Let's check out the charts and indicators for XOM now that it looks like crude oil has bottomed.
In this daily bar chart of XOM, below, we can see a relatively sharp price decline from early October to the end of December. Prices tumbled below the declining 50-day and 200-day moving averages. The 50-day line moved below the 200-day line in early December for what is commonly called a (bearish) death cross.
The price action looks bearish but now look at the On-Balance-Volume (OBV) line and the volume spike in late December. The OBV line remains steady in October and November and only in December does it move lower. This action suggests that investors in XOM held their positions for the most part and then in December we see some selling and liquidation. The volume surge or spike helps us to see the price reversal below $66.

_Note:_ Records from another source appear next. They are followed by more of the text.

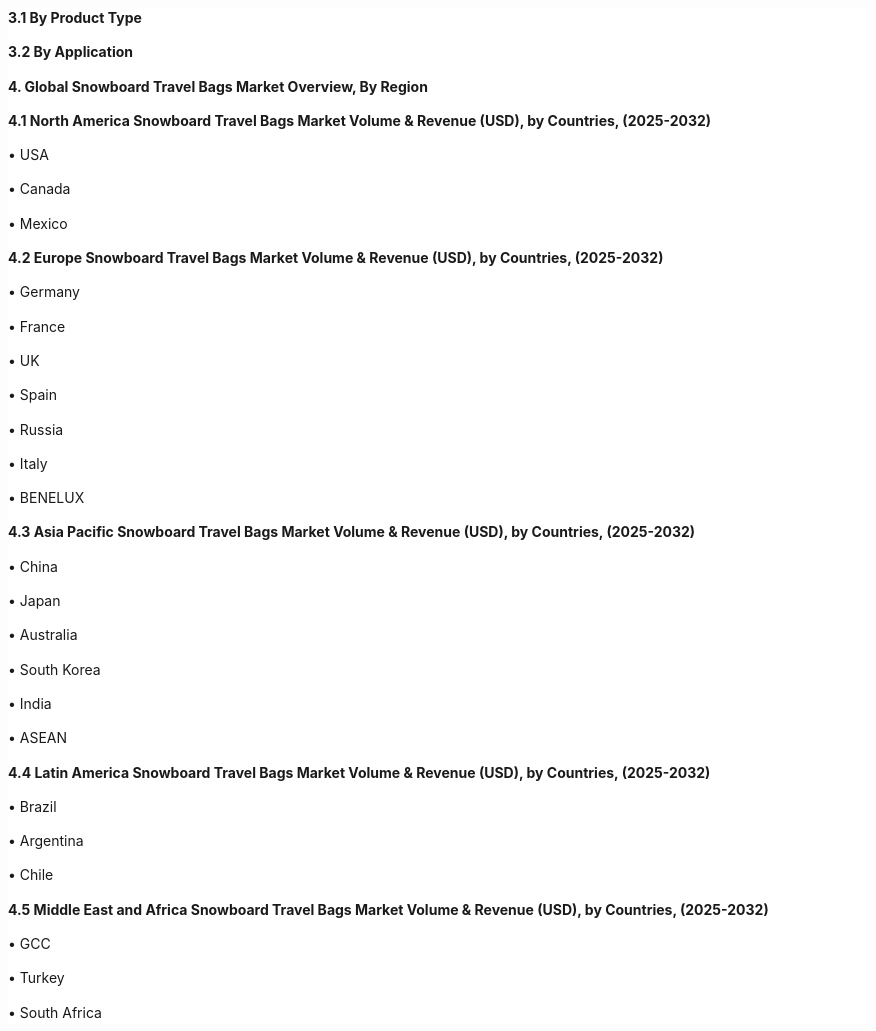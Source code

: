 <strong>3.1 By Product Type</strong>

<strong>3.2 By Application</strong>

<strong>4. Global Snowboard Travel Bags Market Overview, By Region</strong>

<strong>4.1 North America Snowboard Travel Bags Market Volume &amp; Revenue (USD), by Countries, (2025-2032)</strong>

• USA

• Canada

• Mexico

<strong>4.2 Europe Snowboard Travel Bags Market Volume &amp; Revenue (USD), by Countries, (2025-2032)</strong>

• Germany

• France

• UK

• Spain

• Russia

• Italy

• BENELUX

<strong>4.3 Asia Pacific Snowboard Travel Bags Market Volume &amp; Revenue (USD), by Countries, (2025-2032)</strong>

• China

• Japan

• Australia

• South Korea

• India

• ASEAN

<strong>4.4 Latin America Snowboard Travel Bags Market Volume &amp; Revenue (USD), by Countries, (2025-2032)</strong>

• Brazil

• Argentina

• Chile

<strong>4.5 Middle East and Africa Snowboard Travel Bags Market Volume &amp; Revenue (USD), by Countries, (2025-2032)</strong>

• GCC

• Turkey

• South Africa
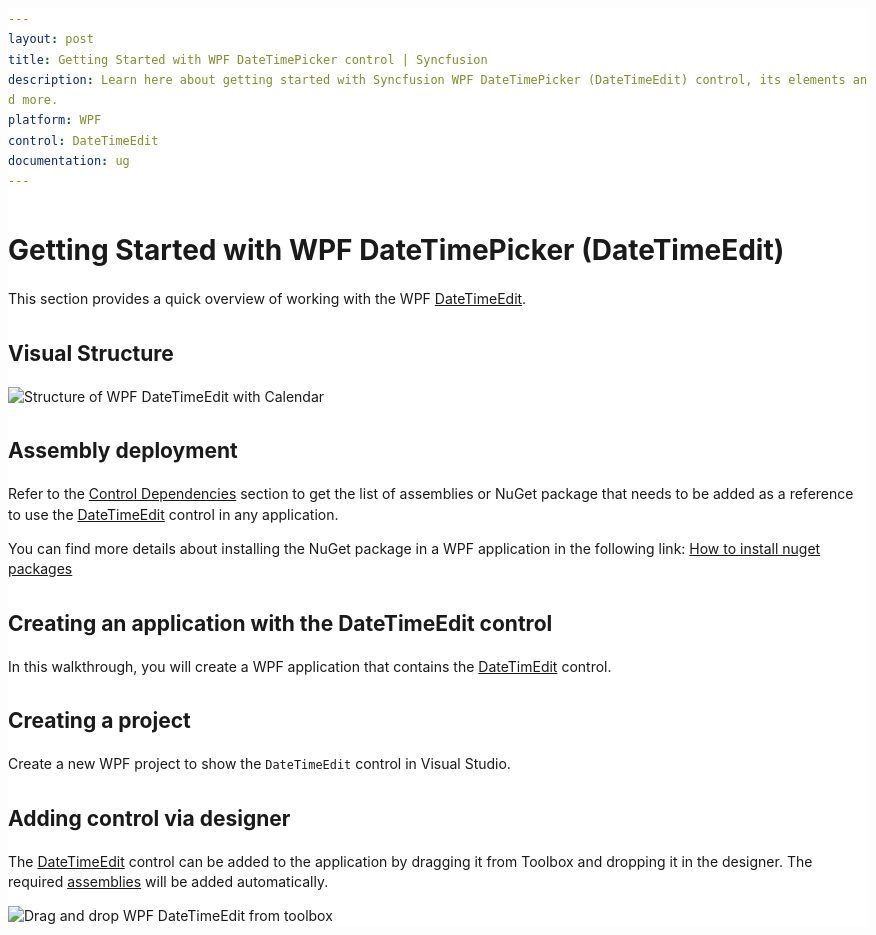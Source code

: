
 ```yaml
---
layout: post
title: Getting Started with WPF DateTimePicker control | Syncfusion
description: Learn here about getting started with Syncfusion WPF DateTimePicker (DateTimeEdit) control, its elements and more.
platform: WPF
control: DateTimeEdit
documentation: ug
---
```


# Getting Started with WPF DateTimePicker (DateTimeEdit)

This section provides a quick overview of working with the WPF [DateTimeEdit](https://help.syncfusion.com/cr/wpf/Syncfusion.Windows.Shared.DateTimeEdit.html).

## Visual Structure

![Structure of WPF DateTimeEdit with Calendar](Getting-Started_images/wpf-datetimeedit-with-calendar.png)

## Assembly deployment

Refer to the [Control Dependencies](https://help.syncfusion.com/wpf/control-dependencies#datetimeedit) section to get the list of assemblies or NuGet package that needs to be added as a reference to use the [DateTimeEdit](https://help.syncfusion.com/cr/wpf/Syncfusion.Windows.Shared.DateTimeEdit.html) control in any application.

You can find more details about installing the NuGet package in a WPF application in the following link: [How to install nuget packages](https://help.syncfusion.com/wpf/visual-studio-integration/nuget-packages)

## Creating an application with the DateTimeEdit control

In this walkthrough, you will create a WPF application that contains the [DateTimEdit](https://help.syncfusion.com/cr/wpf/Syncfusion.Windows.Shared.DateTimeEdit.html) control.

## Creating a project

Create a new WPF project to show the `DateTimeEdit` control in Visual Studio.

## Adding control via designer

The [DateTimeEdit](https://help.syncfusion.com/cr/wpf/Syncfusion.Windows.Shared.DateTimeEdit.html) control can be added to the application by dragging it from Toolbox and dropping it in the designer. The required [assemblies](https://help.syncfusion.com/wpf/control-dependencies#datetimeedit) will be added automatically.

![Drag and drop WPF DateTimeEdit from toolbox](Getting-Started_images/wpf-datetimeedit-toolbox.png)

In the lower panel we see a crossover to the upside for the Moving Average Convergence Divergence (MACD) oscillator. This is a cover shorts buy signal.
In this weekly bar chart of XOM, below, we can see a long decline. The slope of the 40-week moving average line has been bearish since early 2017 and it is still pointed down.
During the decline the weekly OBV line actually trended higher suggesting that buyers of XOM were more aggressive and acted as scale down buyers. The OBV line does decline in November and early December but it has since rebounded.
The weekly MACD oscillator has begun to narrow below the zero line and could cross in the weeks ahead.
In this Point and Figure chart of XOM, below, we just look at price changes or reversals and ignore volume and small price jiggles. This chart is projecting an upside price target of $81.67.
Bottom line strategy: Cramer and I are on the same page today with XOM. There's an attractive yield and an upside price target from the Point and Figure chart. Aggressive traders can buy XOM here and risk below $68 looking for $82 on the upside.